O caos e a ruína que os Extropianos e seus herdeiros viram na Terra e em seus vasos mortais, eu senti em mim mesmo. Anos depois, quando ouvi Musk falando em um podcast sobre corpos humanos como sacos de carne horríveis que devemos abandonar por invólucros de robôs, lembrei-me da minha adolescência e da dor que nutria. Os supremacistas da tecnologia prometeram uma fuga limpa. Eu queria um.
Achei que não poderia importar tanto quanto o que aqueles homens poderiam fazer de mim.
::
No início dos anos 2000, passei centenas de horas tentando carregar minha mente na web. Eu sentava em nosso computador à noite – a essa altura um elegante iMac G3 azul – e digitava todos os detalhes que eu conseguia lembrar das últimas 24 horas em um blog. Eu acreditava que, se capturasse o suficiente de meus pensamentos e experiências online, algum engenheiro gentil, muito depois da minha morte, poderia me reviver na forma de um algoritmo. Eu seria imortal.
Era a fantasia tecno-futurista de uma adolescente, uma reviravolta no conto de fadas da Branca de Neve. Imaginei a natureza como o fruto envenenado; o engenheiro foi meu salvador. Mas o verdadeiro veneno era a fantasia.
Durante anos, fui imprudente com meu corpo.
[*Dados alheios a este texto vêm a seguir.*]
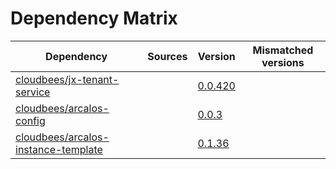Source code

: # Dependency Matrix

Dependency | Sources | Version | Mismatched versions
---------- | ------- | ------- | -------------------
[cloudbees/jx-tenant-service](https://github.com/cloudbees/jx-tenant-service) |  | [0.0.420](https://github.com/cloudbees/jx-tenant-service/releases/tag/v0.0.420) | 
[cloudbees/arcalos-config](https://github.com/cloudbees/arcalos-config) |  | [0.0.3](https://github.com/cloudbees/arcalos-config/releases/tag/v0.0.3) | 
[cloudbees/arcalos-instance-template](https://github.com/cloudbees/arcalos-instance-template) |  | [0.1.36](https://github.com/cloudbees/arcalos-instance-template/releases/tag/v0.1.36) | 
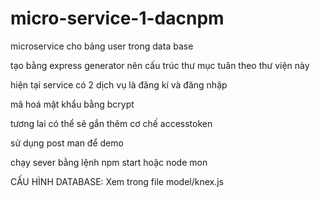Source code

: # micro-service-1-dacnpm
microservice cho bảng user trong data base


tạo bằng express generator nên cấu trúc thư mục tuân theo thư viện này

hiện tại service có 2 dịch vụ là đăng kí và đăng nhập

mã hoá mật khẩu bằng bcrypt

tương lai có thể sẽ gắn thêm cơ chế accesstoken

sử dụng post man để demo

chạy sever bằng lệnh npm start hoặc node mon

CẤU HÌNH DATABASE: Xem trong file model/knex.js



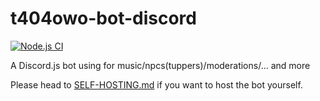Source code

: # t404owo-bot-discord
[![Node.js CI](https://github.com/t404owo/t404owo-bot-discord/actions/workflows/node.js-v16.yml/badge.svg)](https://github.com/t404owo/t404owo-bot-discord/actions/workflows/node.js-v16.yml)

A Discord.js bot using for music/npcs(tuppers)/moderations/... and more

Please head to [SELF-HOSTING.md](./SELF-HOSTING.md) if you want to host the bot yourself.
Engoli pílulas perigosas e busquei relacionamentos com homens violentos. Houve altos em tudo isso. Como os transumanistas, passei a acreditar que os humanos contêm valor apenas na medida em que experimentam prazer, alto intelecto e outras propriedades definidas por pensadores quase exclusivamente brancos e masculinos.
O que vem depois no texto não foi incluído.